**Extracted information:**
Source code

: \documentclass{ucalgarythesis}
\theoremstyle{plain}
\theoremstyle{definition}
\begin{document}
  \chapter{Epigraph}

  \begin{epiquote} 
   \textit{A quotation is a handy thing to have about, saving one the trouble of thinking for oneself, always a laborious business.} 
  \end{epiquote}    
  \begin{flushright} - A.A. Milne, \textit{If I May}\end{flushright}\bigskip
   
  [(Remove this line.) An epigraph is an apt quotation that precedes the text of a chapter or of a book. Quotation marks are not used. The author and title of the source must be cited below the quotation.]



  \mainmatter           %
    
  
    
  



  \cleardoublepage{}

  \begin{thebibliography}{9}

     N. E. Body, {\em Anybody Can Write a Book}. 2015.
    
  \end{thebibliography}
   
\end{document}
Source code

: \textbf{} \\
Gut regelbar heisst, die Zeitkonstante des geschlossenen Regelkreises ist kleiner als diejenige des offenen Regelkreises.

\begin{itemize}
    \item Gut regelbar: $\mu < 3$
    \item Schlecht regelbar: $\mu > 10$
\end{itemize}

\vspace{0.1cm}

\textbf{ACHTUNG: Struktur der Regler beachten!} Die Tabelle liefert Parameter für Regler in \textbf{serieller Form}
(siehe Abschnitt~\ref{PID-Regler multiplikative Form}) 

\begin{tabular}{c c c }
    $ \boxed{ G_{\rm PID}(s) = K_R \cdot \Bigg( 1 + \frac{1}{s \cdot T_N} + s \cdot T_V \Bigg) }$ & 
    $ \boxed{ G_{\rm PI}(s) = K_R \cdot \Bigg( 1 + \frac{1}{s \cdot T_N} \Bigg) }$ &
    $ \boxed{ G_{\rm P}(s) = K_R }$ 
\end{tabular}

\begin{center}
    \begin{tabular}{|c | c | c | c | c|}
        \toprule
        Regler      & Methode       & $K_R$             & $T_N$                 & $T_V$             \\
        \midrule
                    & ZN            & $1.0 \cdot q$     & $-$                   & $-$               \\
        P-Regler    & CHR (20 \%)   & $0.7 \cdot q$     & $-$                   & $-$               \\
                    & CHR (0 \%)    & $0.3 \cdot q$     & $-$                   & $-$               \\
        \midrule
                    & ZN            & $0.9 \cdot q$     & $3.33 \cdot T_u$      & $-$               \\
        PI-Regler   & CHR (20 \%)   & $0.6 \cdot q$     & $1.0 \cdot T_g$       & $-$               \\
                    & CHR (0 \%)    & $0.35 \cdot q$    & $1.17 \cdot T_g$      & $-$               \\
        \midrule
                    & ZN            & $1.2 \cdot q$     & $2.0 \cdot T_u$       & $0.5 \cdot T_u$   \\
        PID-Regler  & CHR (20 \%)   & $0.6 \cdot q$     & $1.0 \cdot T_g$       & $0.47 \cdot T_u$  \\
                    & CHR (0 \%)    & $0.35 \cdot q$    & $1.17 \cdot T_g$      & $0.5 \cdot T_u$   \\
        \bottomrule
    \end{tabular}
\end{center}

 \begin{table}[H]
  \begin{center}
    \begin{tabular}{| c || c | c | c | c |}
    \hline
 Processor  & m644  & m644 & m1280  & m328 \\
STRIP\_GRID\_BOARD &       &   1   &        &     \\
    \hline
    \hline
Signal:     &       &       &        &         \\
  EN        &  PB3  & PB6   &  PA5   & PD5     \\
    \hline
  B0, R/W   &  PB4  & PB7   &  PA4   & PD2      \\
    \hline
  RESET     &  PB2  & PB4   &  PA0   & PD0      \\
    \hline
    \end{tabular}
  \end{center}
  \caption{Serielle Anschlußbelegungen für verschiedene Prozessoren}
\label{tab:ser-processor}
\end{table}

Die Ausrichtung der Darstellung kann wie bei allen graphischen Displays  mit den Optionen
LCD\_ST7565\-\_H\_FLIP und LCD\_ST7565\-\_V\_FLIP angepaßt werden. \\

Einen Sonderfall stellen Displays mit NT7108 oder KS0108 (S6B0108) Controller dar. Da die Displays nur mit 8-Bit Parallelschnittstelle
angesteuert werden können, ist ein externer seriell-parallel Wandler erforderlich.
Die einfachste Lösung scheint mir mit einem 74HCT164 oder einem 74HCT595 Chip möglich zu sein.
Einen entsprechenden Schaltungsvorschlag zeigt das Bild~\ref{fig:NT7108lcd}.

**Work request:**
Look through the entries above and report each line where the string "textit" occurs.

**Result of the exercise:**
   \textit{A quotation is a handy thing to have about, saving one the trouble of thinking for oneself, always a laborious business.} 
  \begin{flushright} - A.A. Milne, \textit{If I May}\end{flushright}\bigskip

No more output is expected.